In Short Supply

January 18, 2005
In 2000, the national supply of full-time equivalent RNs was estimated at 1.89 million and demand was estimated at 2 million, a shortage of 110,000 or 6 percent. The shortage is expected to increase slightly until 2010, when it will reach 12 percent. At that point, the shortage will escalate rapidly, to 20 percent in 2015 and 29 percent in 2020, if not addressed."
The situation in Texas is not encouraging, either. According to a State Health Workforce Profile conducted by the Health Resources and Services Administration, Texas lags significantly behind other states in the number of RNs per 100,000 population. In 1996, of nearly 137,000 RNs in the state, more than 120,000 were employed in nursing, resulting in 633.4 RNs per 100,000 population, compared to the national average of 798.

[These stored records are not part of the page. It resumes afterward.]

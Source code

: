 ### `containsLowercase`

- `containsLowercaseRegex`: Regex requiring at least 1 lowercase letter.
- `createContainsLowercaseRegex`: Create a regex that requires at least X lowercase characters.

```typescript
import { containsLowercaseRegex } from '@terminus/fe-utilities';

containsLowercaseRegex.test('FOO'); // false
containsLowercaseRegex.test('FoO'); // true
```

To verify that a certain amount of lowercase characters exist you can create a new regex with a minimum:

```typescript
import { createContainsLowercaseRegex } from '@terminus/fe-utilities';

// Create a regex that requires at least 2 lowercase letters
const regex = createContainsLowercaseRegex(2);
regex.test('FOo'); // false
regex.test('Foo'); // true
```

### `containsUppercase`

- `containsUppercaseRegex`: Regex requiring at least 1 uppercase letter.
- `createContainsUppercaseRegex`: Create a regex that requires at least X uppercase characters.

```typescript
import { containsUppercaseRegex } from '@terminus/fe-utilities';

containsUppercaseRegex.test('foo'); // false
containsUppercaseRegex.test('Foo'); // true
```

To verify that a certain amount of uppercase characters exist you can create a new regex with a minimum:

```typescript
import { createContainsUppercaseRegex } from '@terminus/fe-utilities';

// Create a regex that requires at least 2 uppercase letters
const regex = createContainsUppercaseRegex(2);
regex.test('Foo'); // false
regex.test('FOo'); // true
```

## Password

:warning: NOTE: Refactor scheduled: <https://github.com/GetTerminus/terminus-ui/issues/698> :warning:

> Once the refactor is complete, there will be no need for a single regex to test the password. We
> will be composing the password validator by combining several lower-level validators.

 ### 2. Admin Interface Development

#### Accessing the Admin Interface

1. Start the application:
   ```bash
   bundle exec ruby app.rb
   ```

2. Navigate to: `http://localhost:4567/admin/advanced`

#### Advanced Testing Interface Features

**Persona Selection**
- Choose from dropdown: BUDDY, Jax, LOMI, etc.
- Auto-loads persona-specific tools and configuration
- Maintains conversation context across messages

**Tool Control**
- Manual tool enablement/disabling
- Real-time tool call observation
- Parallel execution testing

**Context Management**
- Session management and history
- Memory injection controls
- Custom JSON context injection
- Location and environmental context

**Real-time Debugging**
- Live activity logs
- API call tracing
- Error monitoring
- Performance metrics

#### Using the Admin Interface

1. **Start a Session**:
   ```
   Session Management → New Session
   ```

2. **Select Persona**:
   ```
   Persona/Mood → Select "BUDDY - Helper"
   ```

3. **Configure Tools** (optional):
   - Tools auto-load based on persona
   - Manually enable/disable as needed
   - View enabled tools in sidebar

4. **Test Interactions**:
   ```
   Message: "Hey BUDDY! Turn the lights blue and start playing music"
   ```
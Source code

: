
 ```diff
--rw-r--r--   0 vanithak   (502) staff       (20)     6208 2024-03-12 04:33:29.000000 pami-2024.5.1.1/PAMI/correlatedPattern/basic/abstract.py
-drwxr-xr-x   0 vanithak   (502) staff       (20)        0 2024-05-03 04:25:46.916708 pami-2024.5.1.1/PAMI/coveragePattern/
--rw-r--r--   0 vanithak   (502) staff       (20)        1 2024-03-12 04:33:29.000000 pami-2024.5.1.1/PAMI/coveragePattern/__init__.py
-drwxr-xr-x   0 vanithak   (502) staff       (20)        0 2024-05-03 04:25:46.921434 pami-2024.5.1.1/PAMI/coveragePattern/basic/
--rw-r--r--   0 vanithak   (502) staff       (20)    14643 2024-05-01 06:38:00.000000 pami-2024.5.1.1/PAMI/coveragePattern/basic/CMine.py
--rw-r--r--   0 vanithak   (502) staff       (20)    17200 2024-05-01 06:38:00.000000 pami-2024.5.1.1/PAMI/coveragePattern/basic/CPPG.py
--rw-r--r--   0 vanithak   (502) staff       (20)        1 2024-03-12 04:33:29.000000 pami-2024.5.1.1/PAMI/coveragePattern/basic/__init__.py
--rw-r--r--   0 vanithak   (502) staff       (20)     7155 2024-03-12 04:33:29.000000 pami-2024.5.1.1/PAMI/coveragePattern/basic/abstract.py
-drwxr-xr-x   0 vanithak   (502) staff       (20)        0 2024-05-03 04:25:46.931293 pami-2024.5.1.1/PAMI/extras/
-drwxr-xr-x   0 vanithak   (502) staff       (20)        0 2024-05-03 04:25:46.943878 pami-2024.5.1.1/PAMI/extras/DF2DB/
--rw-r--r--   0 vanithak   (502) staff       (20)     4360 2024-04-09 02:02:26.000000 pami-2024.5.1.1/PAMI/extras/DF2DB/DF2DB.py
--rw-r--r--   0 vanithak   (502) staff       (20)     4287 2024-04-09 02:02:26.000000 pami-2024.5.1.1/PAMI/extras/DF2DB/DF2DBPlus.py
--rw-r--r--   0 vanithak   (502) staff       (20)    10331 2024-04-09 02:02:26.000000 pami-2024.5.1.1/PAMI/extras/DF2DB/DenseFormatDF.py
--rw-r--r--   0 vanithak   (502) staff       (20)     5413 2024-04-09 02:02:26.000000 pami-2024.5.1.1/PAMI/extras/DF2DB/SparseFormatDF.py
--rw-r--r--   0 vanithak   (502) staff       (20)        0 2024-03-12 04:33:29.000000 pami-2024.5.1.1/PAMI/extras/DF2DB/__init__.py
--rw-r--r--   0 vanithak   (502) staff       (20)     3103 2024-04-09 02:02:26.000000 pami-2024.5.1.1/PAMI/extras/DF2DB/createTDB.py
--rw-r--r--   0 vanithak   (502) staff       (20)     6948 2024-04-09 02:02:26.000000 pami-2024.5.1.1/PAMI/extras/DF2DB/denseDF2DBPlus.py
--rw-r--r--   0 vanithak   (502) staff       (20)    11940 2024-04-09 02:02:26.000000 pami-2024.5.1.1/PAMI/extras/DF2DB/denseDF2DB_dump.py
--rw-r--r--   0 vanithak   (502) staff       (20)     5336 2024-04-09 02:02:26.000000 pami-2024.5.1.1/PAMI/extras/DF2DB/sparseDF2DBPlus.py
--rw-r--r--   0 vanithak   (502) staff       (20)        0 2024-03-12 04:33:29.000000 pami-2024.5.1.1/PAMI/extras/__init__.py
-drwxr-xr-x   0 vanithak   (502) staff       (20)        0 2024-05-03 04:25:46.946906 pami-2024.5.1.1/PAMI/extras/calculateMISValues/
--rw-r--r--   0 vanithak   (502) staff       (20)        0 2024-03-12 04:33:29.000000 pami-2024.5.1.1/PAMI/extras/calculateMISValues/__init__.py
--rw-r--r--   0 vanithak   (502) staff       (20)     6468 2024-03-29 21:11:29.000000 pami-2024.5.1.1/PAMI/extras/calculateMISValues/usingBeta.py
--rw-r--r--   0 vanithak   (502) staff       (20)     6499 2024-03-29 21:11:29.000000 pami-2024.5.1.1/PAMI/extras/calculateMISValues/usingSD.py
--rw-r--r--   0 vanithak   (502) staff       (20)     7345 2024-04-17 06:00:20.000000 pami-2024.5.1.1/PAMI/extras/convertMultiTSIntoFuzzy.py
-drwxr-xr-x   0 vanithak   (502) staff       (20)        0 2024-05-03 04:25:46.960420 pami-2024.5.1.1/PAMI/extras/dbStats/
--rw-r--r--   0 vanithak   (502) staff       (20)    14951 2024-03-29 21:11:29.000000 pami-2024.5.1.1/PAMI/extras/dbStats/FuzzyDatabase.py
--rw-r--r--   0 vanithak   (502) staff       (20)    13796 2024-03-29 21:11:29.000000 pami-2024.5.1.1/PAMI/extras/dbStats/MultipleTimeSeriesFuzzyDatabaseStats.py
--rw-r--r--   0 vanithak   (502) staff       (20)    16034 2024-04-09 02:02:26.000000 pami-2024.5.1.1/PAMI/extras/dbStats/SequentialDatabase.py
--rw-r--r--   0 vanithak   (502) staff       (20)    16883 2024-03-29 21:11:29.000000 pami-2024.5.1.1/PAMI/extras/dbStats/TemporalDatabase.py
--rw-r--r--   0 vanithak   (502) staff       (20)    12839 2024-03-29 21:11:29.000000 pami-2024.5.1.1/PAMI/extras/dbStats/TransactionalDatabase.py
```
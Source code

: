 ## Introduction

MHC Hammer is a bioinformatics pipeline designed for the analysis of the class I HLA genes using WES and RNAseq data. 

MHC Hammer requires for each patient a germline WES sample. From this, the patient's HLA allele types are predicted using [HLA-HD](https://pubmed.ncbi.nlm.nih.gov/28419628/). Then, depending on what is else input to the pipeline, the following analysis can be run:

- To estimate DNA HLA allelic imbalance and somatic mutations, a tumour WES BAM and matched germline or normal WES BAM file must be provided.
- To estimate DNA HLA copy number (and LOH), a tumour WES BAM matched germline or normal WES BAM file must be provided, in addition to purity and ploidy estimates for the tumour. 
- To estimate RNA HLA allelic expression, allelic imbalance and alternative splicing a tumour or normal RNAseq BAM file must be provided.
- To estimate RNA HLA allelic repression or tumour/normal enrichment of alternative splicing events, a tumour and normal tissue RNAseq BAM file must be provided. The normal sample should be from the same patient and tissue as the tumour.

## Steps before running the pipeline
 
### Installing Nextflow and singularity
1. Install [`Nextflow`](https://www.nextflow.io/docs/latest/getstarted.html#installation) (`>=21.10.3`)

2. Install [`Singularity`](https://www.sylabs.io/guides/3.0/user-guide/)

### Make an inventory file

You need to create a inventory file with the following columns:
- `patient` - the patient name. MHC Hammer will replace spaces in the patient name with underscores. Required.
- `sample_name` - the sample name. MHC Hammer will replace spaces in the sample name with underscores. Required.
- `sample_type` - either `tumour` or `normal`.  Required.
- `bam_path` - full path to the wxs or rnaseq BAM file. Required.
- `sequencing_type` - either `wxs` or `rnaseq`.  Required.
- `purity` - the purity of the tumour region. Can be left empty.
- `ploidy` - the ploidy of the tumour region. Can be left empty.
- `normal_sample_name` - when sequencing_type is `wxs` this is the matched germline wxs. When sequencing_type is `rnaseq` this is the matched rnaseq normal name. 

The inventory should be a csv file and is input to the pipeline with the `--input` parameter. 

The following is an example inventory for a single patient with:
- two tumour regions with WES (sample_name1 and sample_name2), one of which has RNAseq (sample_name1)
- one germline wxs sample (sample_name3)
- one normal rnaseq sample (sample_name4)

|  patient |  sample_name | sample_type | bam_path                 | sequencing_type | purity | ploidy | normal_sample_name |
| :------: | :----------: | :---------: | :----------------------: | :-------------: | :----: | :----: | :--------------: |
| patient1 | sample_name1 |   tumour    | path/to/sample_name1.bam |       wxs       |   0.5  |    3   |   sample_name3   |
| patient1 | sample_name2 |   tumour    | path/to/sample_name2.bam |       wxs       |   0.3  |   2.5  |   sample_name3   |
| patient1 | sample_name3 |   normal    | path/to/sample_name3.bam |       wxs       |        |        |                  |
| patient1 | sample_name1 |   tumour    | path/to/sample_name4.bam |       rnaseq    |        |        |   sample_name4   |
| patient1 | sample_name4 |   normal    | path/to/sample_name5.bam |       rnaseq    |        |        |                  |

For nurse practitioners, Texas again falls short, according to the HRSA Health Workforce Profiles. In 1998, Texas had nearly 3,147 nurse practitioners, or 16 per 100,000 population, compared to the national average of 26.3. The report states, "Texas had one of the lowest ratios of nurse practitioners per capita in the nation."

*SOURCE: July 2002 report of the U.S. Department of Health and Human Services, Health Resources and Services Administration, Bureau of Health Professions and National Center for Health Workforce Analysis titled "Projected Supply, Demand and Shortages of Registered Nurses: 2000-2020."